Detailed completed analysis belongs in the files under docs/, not in this plan.
Progress Snapshot
Latest verified batch: docs/combat-dat.md now closes the shipped combat-tactic data file as a documentation target instead of leaving it as a scratch-note reference. Current best read is that all local Remorse/Regret variants share one identical 14-record COMBAT.DAT, the live NE database now already has the right tactic/process field anchors (combatDatTacticPtr, combatDatTacticCurOffset, combatDatBlockNo, tacticNo) plus setup helpers, and the shipped opcode subset is now decoded into a full human-readable tactic catalog using direct binary parsing plus the ScummVM Crusader attack-process interpreter as a reference model.
- Overall useful decompilation progress: about 58%
- Reasonable uncertainty band: about 55% to 63%
- Top 100 far-call target coverage: about 86%
- Segment spread with meaningful analysis: about 34% to 40%
- Tooling maturity for continued work: about 83%
Why The Estimate Moved
- The NE
CRUSADER.EXEdatabase now has materially more named functions, better caller-role coverage, and broader comment-backed provenance than when this tracker was first drafted. - The startup/display lane is no longer a top active section. Its outer ownership and control flow are stable enough that it should stay closed unless new caller evidence changes the model.

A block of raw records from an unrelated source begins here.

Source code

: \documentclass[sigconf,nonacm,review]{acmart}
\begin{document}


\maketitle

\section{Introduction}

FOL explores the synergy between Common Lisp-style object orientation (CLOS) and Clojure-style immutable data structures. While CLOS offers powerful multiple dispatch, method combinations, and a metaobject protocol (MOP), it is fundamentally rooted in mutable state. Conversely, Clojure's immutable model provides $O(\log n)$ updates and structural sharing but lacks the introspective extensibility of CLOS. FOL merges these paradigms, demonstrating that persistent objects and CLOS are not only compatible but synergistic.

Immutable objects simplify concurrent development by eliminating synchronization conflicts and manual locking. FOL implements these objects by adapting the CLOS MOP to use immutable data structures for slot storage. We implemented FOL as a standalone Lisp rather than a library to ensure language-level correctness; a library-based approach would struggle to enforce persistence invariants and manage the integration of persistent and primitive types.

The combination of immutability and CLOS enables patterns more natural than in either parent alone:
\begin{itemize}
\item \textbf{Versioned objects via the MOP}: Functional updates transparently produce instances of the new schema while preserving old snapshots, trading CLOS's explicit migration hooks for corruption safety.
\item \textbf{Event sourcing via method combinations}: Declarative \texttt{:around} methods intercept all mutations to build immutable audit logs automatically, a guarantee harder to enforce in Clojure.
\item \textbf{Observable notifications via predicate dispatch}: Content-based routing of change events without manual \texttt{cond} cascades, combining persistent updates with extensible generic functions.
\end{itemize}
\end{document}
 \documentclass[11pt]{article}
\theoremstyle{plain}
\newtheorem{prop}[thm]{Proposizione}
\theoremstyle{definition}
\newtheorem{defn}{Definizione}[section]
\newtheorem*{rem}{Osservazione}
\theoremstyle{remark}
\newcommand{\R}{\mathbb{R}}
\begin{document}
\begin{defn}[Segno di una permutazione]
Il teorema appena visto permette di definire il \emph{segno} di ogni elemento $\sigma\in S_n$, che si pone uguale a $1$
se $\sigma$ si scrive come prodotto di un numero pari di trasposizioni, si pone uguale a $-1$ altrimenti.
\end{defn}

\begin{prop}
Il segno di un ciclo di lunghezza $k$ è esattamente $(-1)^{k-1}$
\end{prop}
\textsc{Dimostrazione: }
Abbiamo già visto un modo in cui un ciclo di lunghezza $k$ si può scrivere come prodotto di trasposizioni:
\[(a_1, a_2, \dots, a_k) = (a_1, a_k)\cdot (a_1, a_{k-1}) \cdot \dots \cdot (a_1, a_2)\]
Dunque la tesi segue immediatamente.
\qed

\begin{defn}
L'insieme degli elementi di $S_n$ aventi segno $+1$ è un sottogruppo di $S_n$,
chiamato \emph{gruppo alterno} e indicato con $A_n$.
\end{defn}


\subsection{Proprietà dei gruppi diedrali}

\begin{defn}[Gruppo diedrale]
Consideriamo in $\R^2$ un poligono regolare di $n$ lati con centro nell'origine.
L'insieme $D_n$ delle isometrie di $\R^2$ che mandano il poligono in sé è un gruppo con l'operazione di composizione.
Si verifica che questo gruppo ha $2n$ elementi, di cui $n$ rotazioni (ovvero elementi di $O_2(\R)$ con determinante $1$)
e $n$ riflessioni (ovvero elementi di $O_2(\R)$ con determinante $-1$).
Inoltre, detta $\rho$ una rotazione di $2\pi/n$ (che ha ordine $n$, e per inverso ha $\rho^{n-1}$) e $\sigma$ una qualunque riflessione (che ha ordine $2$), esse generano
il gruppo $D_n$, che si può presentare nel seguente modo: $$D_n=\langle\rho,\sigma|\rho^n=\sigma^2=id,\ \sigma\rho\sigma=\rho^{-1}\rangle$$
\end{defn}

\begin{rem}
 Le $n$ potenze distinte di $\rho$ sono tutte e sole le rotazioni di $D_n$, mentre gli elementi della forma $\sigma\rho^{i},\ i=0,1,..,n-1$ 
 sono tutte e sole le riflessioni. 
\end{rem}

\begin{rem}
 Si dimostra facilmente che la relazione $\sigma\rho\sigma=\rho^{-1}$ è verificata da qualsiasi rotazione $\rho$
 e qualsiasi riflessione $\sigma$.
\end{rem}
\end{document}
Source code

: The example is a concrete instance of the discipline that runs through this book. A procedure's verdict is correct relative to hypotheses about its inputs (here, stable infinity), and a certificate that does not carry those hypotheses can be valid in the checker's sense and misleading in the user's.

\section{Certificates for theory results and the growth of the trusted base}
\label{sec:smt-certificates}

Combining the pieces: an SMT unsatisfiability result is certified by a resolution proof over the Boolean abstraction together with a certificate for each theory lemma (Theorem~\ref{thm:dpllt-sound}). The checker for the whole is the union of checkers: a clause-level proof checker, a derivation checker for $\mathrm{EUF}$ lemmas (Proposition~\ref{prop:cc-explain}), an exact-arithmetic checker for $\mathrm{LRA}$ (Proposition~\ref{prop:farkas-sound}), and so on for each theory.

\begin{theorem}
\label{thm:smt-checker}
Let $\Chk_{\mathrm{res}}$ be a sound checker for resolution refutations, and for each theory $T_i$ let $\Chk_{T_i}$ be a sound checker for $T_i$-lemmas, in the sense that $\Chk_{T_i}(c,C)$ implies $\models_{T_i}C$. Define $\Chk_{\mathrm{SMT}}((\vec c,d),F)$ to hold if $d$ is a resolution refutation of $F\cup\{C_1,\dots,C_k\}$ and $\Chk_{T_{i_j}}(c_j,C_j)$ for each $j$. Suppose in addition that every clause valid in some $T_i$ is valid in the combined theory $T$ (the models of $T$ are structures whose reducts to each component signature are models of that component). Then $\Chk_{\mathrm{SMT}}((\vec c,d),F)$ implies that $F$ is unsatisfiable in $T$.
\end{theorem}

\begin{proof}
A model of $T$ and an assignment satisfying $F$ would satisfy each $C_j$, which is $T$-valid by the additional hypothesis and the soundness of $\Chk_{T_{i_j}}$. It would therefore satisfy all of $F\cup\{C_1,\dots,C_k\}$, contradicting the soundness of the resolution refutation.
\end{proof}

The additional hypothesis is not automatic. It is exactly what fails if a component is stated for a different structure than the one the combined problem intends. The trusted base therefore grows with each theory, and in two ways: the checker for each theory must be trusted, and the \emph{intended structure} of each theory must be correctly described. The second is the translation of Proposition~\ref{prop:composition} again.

- The cheat/debug lane is also much tighter: the
jassica16latch, the broader-lauriegate, the~runtime toggle, the F7-family overlays, the F10/Ctrl behavior, and the0x410CD-transfer-display branch are now separated well enough that this lane is mostly documentation and cleanup, not architecture recovery. - The USECODE/VM lane has moved from broad structure guesses to a partial runtime model: core loader/runtime helpers are named, owner-loaded slot arithmetic is verified against extracted corpora, several masked-create helpers have real contracts, and the major remaining uncertainty is now the upstream selector/caller path rather than the storage format itself.
- The map-renderer crosswalk lane also removed a lot of lingering shape ambiguity by closing more controller/helper families directly from extracted corpora plus scene evidence.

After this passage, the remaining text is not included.